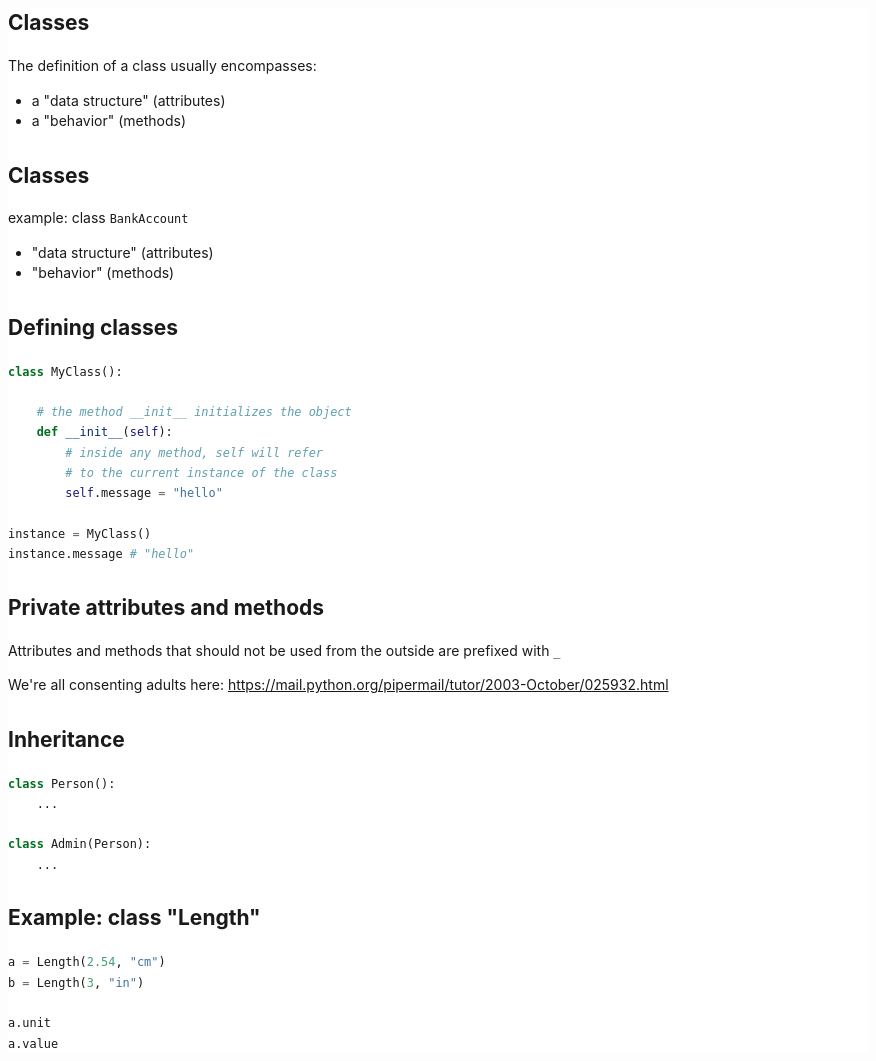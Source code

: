 ## Classes

The definition of a class usually encompasses:

- a "data structure" (attributes)
- a "behavior" (methods)

## Classes

example: class `BankAccount`

- "data structure" (attributes)
- "behavior" (methods)

## Defining classes

```py
class MyClass():

    # the method __init__ initializes the object
    def __init__(self):
        # inside any method, self will refer
        # to the current instance of the class
        self.message = "hello"

instance = MyClass()
instance.message # "hello"
```

## Private attributes and methods

Attributes and methods that should not be used from the outside are prefixed with `_`

We're all consenting adults here: <https://mail.python.org/pipermail/tutor/2003-October/025932.html>

## Inheritance

```py
class Person():
    ...

class Admin(Person):
    ...
```

## Example: class "Length"

```py
a = Length(2.54, "cm")
b = Length(3, "in")

a.unit
a.value
```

====================

**PROBLEM**
Work out how many lines above contain the word "hello". Give only the number.

**EXERCISE SOLUTION**
2